Each entry should be printed exactly, with its images omitted.

*** Begin section ***

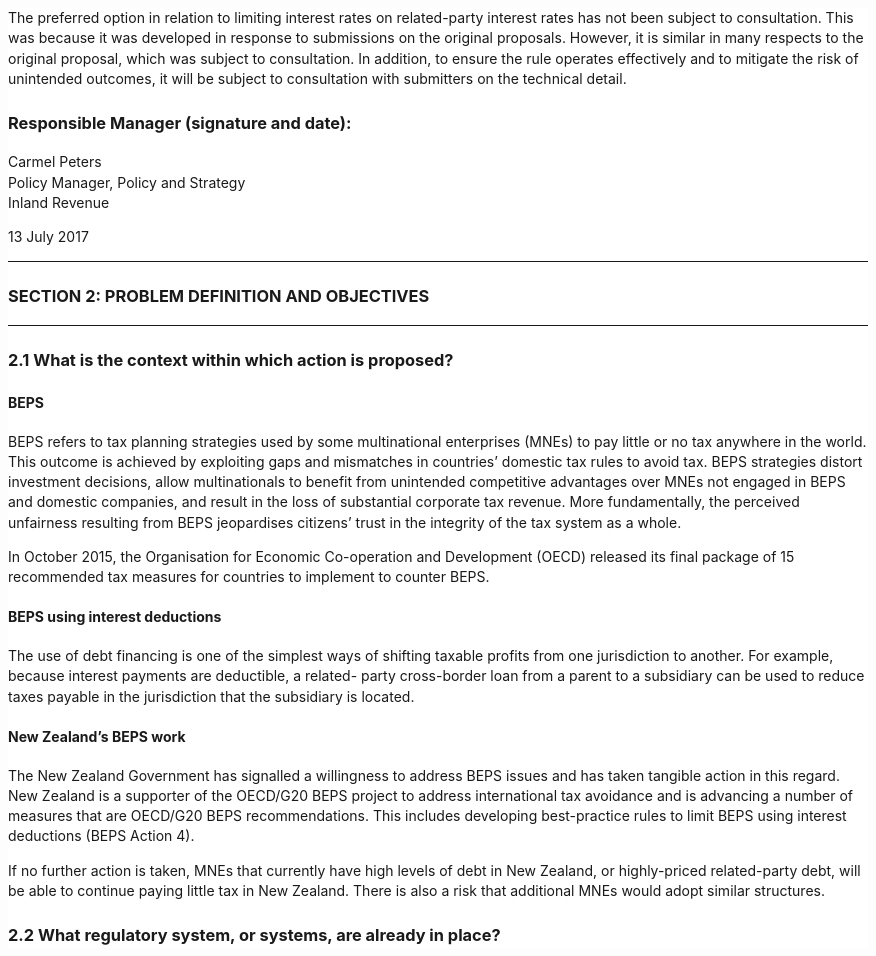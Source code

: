 The preferred option in relation to limiting interest rates on related-party interest rates has not been subject to consultation. This was because it was developed in response to submissions on the original proposals. However, it is similar in many respects to the original proposal, which was subject to consultation. In addition, to ensure the rule operates effectively and to mitigate the risk of unintended outcomes, it will be subject to consultation with submitters on the technical detail.

### Responsible Manager (signature and date):

Carmel Peters  
Policy Manager, Policy and Strategy  
Inland Revenue

13 July 2017

* * *

### SECTION 2: PROBLEM DEFINITION AND OBJECTIVES

* * *

### 2.1 What is the context within which action is proposed?

#### BEPS

BEPS refers to tax planning strategies used by some multinational enterprises (MNEs) to pay little or no tax anywhere in the world. This outcome is achieved by exploiting gaps and mismatches in countries’ domestic tax rules to avoid tax. BEPS strategies distort investment decisions, allow multinationals to benefit from unintended competitive advantages over MNEs not engaged in BEPS and domestic companies, and result in the loss of substantial corporate tax revenue. More fundamentally, the perceived unfairness resulting from BEPS jeopardises citizens’ trust in the integrity of the tax system as a whole.

In October 2015, the Organisation for Economic Co-operation and Development (OECD) released its final package of 15 recommended tax measures for countries to implement to counter BEPS.

#### BEPS using interest deductions

The use of debt financing is one of the simplest ways of shifting taxable profits from one jurisdiction to another. For example, because interest payments are deductible, a related- party cross-border loan from a parent to a subsidiary can be used to reduce taxes payable in the jurisdiction that the subsidiary is located.

#### New Zealand’s BEPS work

The New Zealand Government has signalled a willingness to address BEPS issues and has taken tangible action in this regard. New Zealand is a supporter of the OECD/G20 BEPS project to address international tax avoidance and is advancing a number of measures that are OECD/G20 BEPS recommendations. This includes developing best-practice rules to limit BEPS using interest deductions (BEPS Action 4).

If no further action is taken, MNEs that currently have high levels of debt in New Zealand, or highly-priced related-party debt, will be able to continue paying little tax in New Zealand. There is also a risk that additional MNEs would adopt similar structures.

### 2.2 What regulatory system, or systems, are already in place?
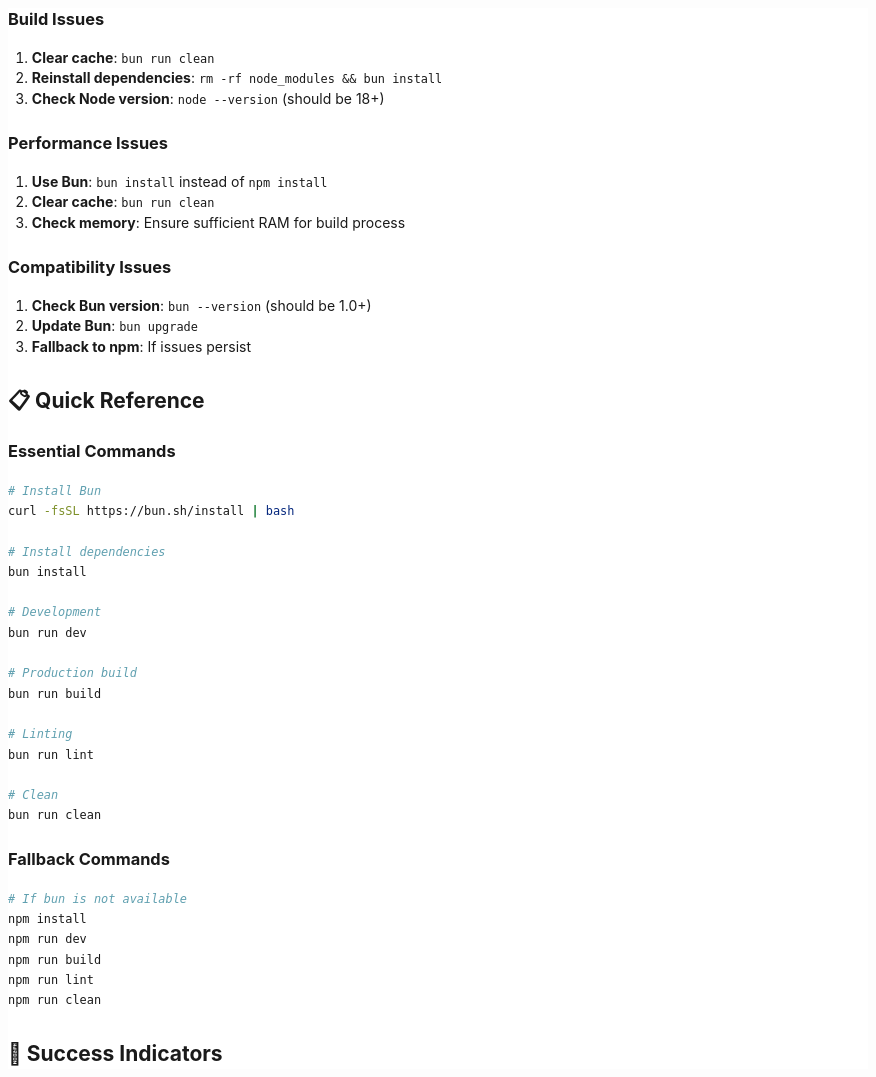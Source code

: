 ### **Build Issues**
1. **Clear cache**: `bun run clean`
2. **Reinstall dependencies**: `rm -rf node_modules && bun install`
3. **Check Node version**: `node --version` (should be 18+)

### **Performance Issues**
1. **Use Bun**: `bun install` instead of `npm install`
2. **Clear cache**: `bun run clean`
3. **Check memory**: Ensure sufficient RAM for build process

### **Compatibility Issues**
1. **Check Bun version**: `bun --version` (should be 1.0+)
2. **Update Bun**: `bun upgrade`
3. **Fallback to npm**: If issues persist

## 📋 **Quick Reference**

### **Essential Commands**
```bash
# Install Bun
curl -fsSL https://bun.sh/install | bash

# Install dependencies
bun install

# Development
bun run dev

# Production build
bun run build

# Linting
bun run lint

# Clean
bun run clean
```

### **Fallback Commands**
```bash
# If bun is not available
npm install
npm run dev
npm run build
npm run lint
npm run clean
```

## 🎉 **Success Indicators**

*** End section ***

[Solution to the exercise]
Source code

: The preferred option in relation to limiting interest rates on related-party interest rates has not been subject to consultation. This was because it was developed in response to submissions on the original proposals. However, it is similar in many respects to the original proposal, which was subject to consultation. In addition, to ensure the rule operates effectively and to mitigate the risk of unintended outcomes, it will be subject to consultation with submitters on the technical detail.

### Responsible Manager (signature and date):

Carmel Peters  
Policy Manager, Policy and Strategy  
Inland Revenue

13 July 2017

* * *

### SECTION 2: PROBLEM DEFINITION AND OBJECTIVES

* * *

### 2.1 What is the context within which action is proposed?

#### BEPS

BEPS refers to tax planning strategies used by some multinational enterprises (MNEs) to pay little or no tax anywhere in the world. This outcome is achieved by exploiting gaps and mismatches in countries’ domestic tax rules to avoid tax. BEPS strategies distort investment decisions, allow multinationals to benefit from unintended competitive advantages over MNEs not engaged in BEPS and domestic companies, and result in the loss of substantial corporate tax revenue. More fundamentally, the perceived unfairness resulting from BEPS jeopardises citizens’ trust in the integrity of the tax system as a whole.

In October 2015, the Organisation for Economic Co-operation and Development (OECD) released its final package of 15 recommended tax measures for countries to implement to counter BEPS.

#### BEPS using interest deductions

The use of debt financing is one of the simplest ways of shifting taxable profits from one jurisdiction to another. For example, because interest payments are deductible, a related- party cross-border loan from a parent to a subsidiary can be used to reduce taxes payable in the jurisdiction that the subsidiary is located.

#### New Zealand’s BEPS work

The New Zealand Government has signalled a willingness to address BEPS issues and has taken tangible action in this regard. New Zealand is a supporter of the OECD/G20 BEPS project to address international tax avoidance and is advancing a number of measures that are OECD/G20 BEPS recommendations. This includes developing best-practice rules to limit BEPS using interest deductions (BEPS Action 4).

If no further action is taken, MNEs that currently have high levels of debt in New Zealand, or highly-priced related-party debt, will be able to continue paying little tax in New Zealand. There is also a risk that additional MNEs would adopt similar structures.

### 2.2 What regulatory system, or systems, are already in place?
Source code

: ### **Build Issues**
1. **Clear cache**: `bun run clean`
2. **Reinstall dependencies**: `rm -rf node_modules && bun install`
3. **Check Node version**: `node --version` (should be 18+)

### **Performance Issues**
1. **Use Bun**: `bun install` instead of `npm install`
2. **Clear cache**: `bun run clean`
3. **Check memory**: Ensure sufficient RAM for build process

### **Compatibility Issues**
1. **Check Bun version**: `bun --version` (should be 1.0+)
2. **Update Bun**: `bun upgrade`
3. **Fallback to npm**: If issues persist

## 📋 **Quick Reference**

### **Essential Commands**
```bash
# Install Bun
curl -fsSL https://bun.sh/install | bash

# Install dependencies
bun install

# Development
bun run dev

# Production build
bun run build

# Linting
bun run lint

# Clean
bun run clean
```

### **Fallback Commands**
```bash
# If bun is not available
npm install
npm run dev
npm run build
npm run lint
npm run clean
```

## 🎉 **Success Indicators**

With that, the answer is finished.